**AIM OF THE TASK**
Set down, word for word, every line of the listing below, starting with the one that contains "## Projects" and ending with the final line. Include nothing else.

**SOURCE DATA**

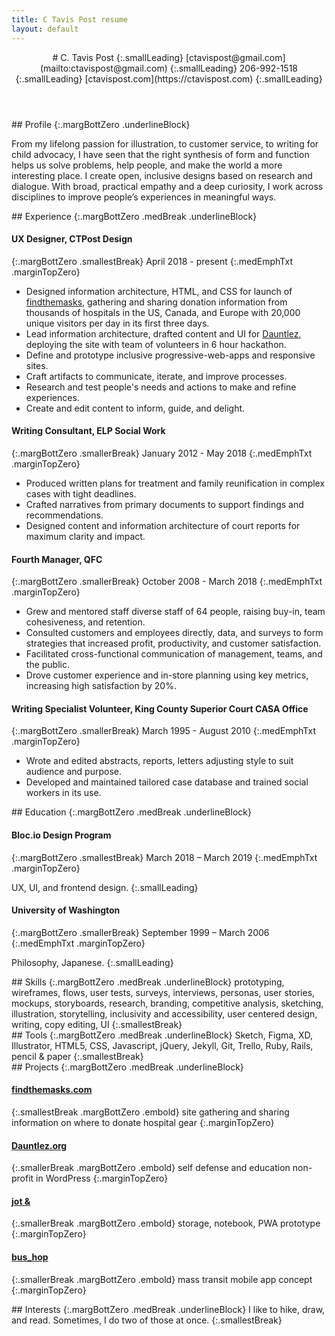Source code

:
 ```yaml
---
title: C Tavis Post resume
layout: default
---
```


<article class="projContainer" markdown="1">
<div class="projLimitWidth" markdown="1">
<header markdown="1">
# C. Tavis Post
{:.smallLeading}
[ctavispost@gmail.com](mailto:ctavispost@gmail.com)
{:.smallLeading}
206-992-1518
{:.smallLeading}
[ctavispost.com](https://ctavispost.com)
{:.smallLeading}
</header>

<article class="medBreak" markdown="1">
## Profile
{:.margBottZero .underlineBlock}

From my lifelong passion for illustration, to customer service, to writing for child advocacy, I have seen that the right synthesis of form and function helps us solve problems, help people, and make the world a more interesting place. I create open, inclusive designs based on research and dialogue. With broad, practical empathy and a deep curiosity, I work across disciplines to improve people’s experiences in meaningful ways.
</article>

<article markdown="1">
## Experience
{:.margBottZero .medBreak .underlineBlock}

#### UX Designer, CTPost Design
{:.margBottZero .smallestBreak}
April 2018 - present
{:.medEmphTxt .marginTopZero}

- Designed information architecture, HTML, and CSS for launch of [findthemasks](https://findthemasks.com), gathering and sharing donation information from thousands of hospitals in the US, Canada, and Europe with 20,000 unique visitors per day in its first three days.
- Lead information architecture, drafted content and UI for [Dauntlez](https://dauntlez.org), deploying the site with team of volunteers in 6 hour hackathon.
- Define and prototype inclusive progressive-web-apps and responsive sites.
- Craft artifacts to communicate, iterate, and improve processes.
- Research and test people's needs and actions to make and refine experiences.
- Create and edit content to inform, guide, and delight.

#### Writing Consultant, ELP Social Work
{:.margBottZero .smallerBreak}
January 2012 - May 2018
{:.medEmphTxt .marginTopZero}

- Produced written plans for treatment and family reunification in complex cases with tight deadlines.
- Crafted narratives from primary documents to support findings and recommendations.
- Designed content and information architecture of court reports for maximum clarity and impact.

#### Fourth Manager, QFC
{:.margBottZero .smallerBreak}
October 2008 - March 2018
{:.medEmphTxt .marginTopZero}

- Grew and mentored staff diverse staff of 64 people, raising buy-in, team cohesiveness, and retention.
- Consulted customers and employees directly, data, and surveys to form strategies that increased profit, productivity, and customer satisfaction.
- Facilitated cross-functional communication of management, teams, and the public.
- Drove customer experience and in-store planning using key metrics, increasing high satisfaction by 20%.

#### Writing Specialist Volunteer, King County Superior Court CASA Office
{:.margBottZero .smallerBreak}
March 1995 - August 2010
{:.medEmphTxt .marginTopZero}

- Wrote and edited abstracts, reports, letters adjusting style to suit audience and purpose.
- Developed and maintained tailored case database and trained social workers in its use.
</article>


<article markdown="1">
## Education
{:.margBottZero .medBreak .underlineBlock}

#### Bloc.io Design Program
{:.margBottZero .smallestBreak}
March 2018 – March 2019
{:.medEmphTxt .marginTopZero}

UX, UI, and frontend design.
{:.smallLeading}

#### University of Washington
{:.margBottZero .smallerBreak}
September 1999 – March 2006
{:.medEmphTxt .marginTopZero}

Philosophy, Japanese.
{:.smallLeading}
</article>

<article markdown="1">
## Skills
{:.margBottZero .medBreak .underlineBlock}
prototyping, wireframes, flows, user tests, surveys, interviews, personas, user stories, mockups, storyboards, research, branding, competitive analysis, sketching, illustration, storytelling, inclusivity and accessibility, user centered design, writing, copy editing, UI
{:.smallestBreak}
</article>

<article markdown="1">
## Tools
{:.margBottZero .medBreak .underlineBlock}
Sketch, Figma, XD, Illustrator, HTML5, CSS, Javascript, jQuery, Jekyll, Git, Trello, Ruby, Rails, pencil & paper
{:.smallestBreak}
</article>

<article markdown="1">
## Projects
{:.margBottZero .medBreak .underlineBlock}

#### [findthemasks.com](https://findthemasks.com)
{:.smallestBreak .margBottZero .embold}
site gathering and sharing information on where to donate hospital gear
{:.marginTopZero}

#### [Dauntlez.org](https://dauntlez.org)
{:.smallerBreak .margBottZero .embold}
self defense and education non-profit in WordPress
{:.marginTopZero}

#### [jot &](https://ctavispost.com/project01.html)
{:.smallerBreak .margBottZero .embold}
storage, notebook, PWA prototype
{:.marginTopZero}

#### [bus_hop](https://docs.google.com/presentation/d/1k-YYYjvpRXqHV7TVsjBOHiaG0Ug9v9CoFzt_kIuZ8Vg/edit?usp=sharing)
{:.smallerBreak .margBottZero .embold}
mass transit mobile app concept
{:.marginTopZero}
</article>

<article markdown="1">
## Interests
{:.margBottZero .medBreak .underlineBlock}
I like to hike, draw, and read. Sometimes, I do two of those at once.
{:.smallestBreak}
</article>
</div>
</article>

**YOUR RESPONSE**
## Projects
{:.margBottZero .medBreak .underlineBlock}

#### [findthemasks.com](https://findthemasks.com)
{:.smallestBreak .margBottZero .embold}
site gathering and sharing information on where to donate hospital gear
{:.marginTopZero}

#### [Dauntlez.org](https://dauntlez.org)
{:.smallerBreak .margBottZero .embold}
self defense and education non-profit in WordPress
{:.marginTopZero}

#### [jot &](https://ctavispost.com/project01.html)
{:.smallerBreak .margBottZero .embold}
storage, notebook, PWA prototype
{:.marginTopZero}

#### [bus_hop](https://docs.google.com/presentation/d/1k-YYYjvpRXqHV7TVsjBOHiaG0Ug9v9CoFzt_kIuZ8Vg/edit?usp=sharing)
{:.smallerBreak .margBottZero .embold}
mass transit mobile app concept
{:.marginTopZero}
</article>

<article markdown="1">
## Interests
{:.margBottZero .medBreak .underlineBlock}
I like to hike, draw, and read. Sometimes, I do two of those at once.
{:.smallestBreak}
</article>
</div>
</article>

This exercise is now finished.